(Available data Opens)
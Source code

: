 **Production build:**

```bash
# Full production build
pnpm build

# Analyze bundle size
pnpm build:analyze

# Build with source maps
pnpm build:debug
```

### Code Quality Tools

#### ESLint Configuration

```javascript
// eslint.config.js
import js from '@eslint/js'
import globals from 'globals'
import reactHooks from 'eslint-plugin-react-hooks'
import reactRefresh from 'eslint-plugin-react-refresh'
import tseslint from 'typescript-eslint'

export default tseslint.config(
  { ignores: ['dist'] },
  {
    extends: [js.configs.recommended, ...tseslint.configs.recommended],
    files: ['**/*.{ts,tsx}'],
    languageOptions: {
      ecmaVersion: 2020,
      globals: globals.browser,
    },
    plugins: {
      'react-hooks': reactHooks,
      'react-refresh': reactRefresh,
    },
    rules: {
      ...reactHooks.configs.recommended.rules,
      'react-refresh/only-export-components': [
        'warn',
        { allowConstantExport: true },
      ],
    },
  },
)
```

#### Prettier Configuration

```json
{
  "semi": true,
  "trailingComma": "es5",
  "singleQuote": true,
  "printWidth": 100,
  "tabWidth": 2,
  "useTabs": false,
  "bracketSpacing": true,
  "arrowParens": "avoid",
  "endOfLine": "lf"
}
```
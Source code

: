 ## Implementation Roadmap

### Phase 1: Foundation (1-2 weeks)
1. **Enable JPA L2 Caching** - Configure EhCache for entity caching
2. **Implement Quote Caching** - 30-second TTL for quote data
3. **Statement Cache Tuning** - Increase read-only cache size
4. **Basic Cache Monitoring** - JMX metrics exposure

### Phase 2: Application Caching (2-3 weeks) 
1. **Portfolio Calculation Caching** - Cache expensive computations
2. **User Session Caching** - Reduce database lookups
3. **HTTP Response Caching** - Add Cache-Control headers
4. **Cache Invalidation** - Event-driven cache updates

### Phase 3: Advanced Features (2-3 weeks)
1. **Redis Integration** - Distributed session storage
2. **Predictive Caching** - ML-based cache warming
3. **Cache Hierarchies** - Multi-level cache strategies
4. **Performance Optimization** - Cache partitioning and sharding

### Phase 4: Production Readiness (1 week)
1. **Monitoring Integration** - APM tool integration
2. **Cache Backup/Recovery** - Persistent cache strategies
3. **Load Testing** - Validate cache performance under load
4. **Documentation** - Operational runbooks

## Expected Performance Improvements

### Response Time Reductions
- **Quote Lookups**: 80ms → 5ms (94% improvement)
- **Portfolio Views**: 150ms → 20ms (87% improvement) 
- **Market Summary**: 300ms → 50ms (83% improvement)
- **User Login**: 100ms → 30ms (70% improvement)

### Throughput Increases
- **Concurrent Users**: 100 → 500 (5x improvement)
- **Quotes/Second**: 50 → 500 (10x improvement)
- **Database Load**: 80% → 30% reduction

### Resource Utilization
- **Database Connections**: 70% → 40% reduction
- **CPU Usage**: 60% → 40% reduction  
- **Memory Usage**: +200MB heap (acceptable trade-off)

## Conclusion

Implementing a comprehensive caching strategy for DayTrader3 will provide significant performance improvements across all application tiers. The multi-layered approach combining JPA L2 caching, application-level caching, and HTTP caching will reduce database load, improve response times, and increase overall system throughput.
(Available data Closes)
Task to complete:
Go through the entries above and write each one out exactly.

Written response:
Source code

: **Production build:**

```bash
# Full production build
pnpm build

# Analyze bundle size
pnpm build:analyze

# Build with source maps
pnpm build:debug
```

### Code Quality Tools

#### ESLint Configuration

```javascript
// eslint.config.js
import js from '@eslint/js'
import globals from 'globals'
import reactHooks from 'eslint-plugin-react-hooks'
import reactRefresh from 'eslint-plugin-react-refresh'
import tseslint from 'typescript-eslint'

export default tseslint.config(
  { ignores: ['dist'] },
  {
    extends: [js.configs.recommended, ...tseslint.configs.recommended],
    files: ['**/*.{ts,tsx}'],
    languageOptions: {
      ecmaVersion: 2020,
      globals: globals.browser,
    },
    plugins: {
      'react-hooks': reactHooks,
      'react-refresh': reactRefresh,
    },
    rules: {
      ...reactHooks.configs.recommended.rules,
      'react-refresh/only-export-components': [
        'warn',
        { allowConstantExport: true },
      ],
    },
  },
)
```

#### Prettier Configuration

```json
{
  "semi": true,
  "trailingComma": "es5",
  "singleQuote": true,
  "printWidth": 100,
  "tabWidth": 2,
  "useTabs": false,
  "bracketSpacing": true,
  "arrowParens": "avoid",
  "endOfLine": "lf"
}
```
Source code

: ## Implementation Roadmap

### Phase 1: Foundation (1-2 weeks)
1. **Enable JPA L2 Caching** - Configure EhCache for entity caching
2. **Implement Quote Caching** - 30-second TTL for quote data
3. **Statement Cache Tuning** - Increase read-only cache size
4. **Basic Cache Monitoring** - JMX metrics exposure

### Phase 2: Application Caching (2-3 weeks) 
1. **Portfolio Calculation Caching** - Cache expensive computations
2. **User Session Caching** - Reduce database lookups
3. **HTTP Response Caching** - Add Cache-Control headers
4. **Cache Invalidation** - Event-driven cache updates

### Phase 3: Advanced Features (2-3 weeks)
1. **Redis Integration** - Distributed session storage
2. **Predictive Caching** - ML-based cache warming
3. **Cache Hierarchies** - Multi-level cache strategies
4. **Performance Optimization** - Cache partitioning and sharding

### Phase 4: Production Readiness (1 week)
1. **Monitoring Integration** - APM tool integration
2. **Cache Backup/Recovery** - Persistent cache strategies
3. **Load Testing** - Validate cache performance under load
4. **Documentation** - Operational runbooks

## Expected Performance Improvements

### Response Time Reductions
- **Quote Lookups**: 80ms → 5ms (94% improvement)
- **Portfolio Views**: 150ms → 20ms (87% improvement) 
- **Market Summary**: 300ms → 50ms (83% improvement)
- **User Login**: 100ms → 30ms (70% improvement)

### Throughput Increases
- **Concurrent Users**: 100 → 500 (5x improvement)
- **Quotes/Second**: 50 → 500 (10x improvement)
- **Database Load**: 80% → 30% reduction

### Resource Utilization
- **Database Connections**: 70% → 40% reduction
- **CPU Usage**: 60% → 40% reduction  
- **Memory Usage**: +200MB heap (acceptable trade-off)

## Conclusion

Implementing a comprehensive caching strategy for DayTrader3 will provide significant performance improvements across all application tiers. The multi-layered approach combining JPA L2 caching, application-level caching, and HTTP caching will reduce database load, improve response times, and increase overall system throughput.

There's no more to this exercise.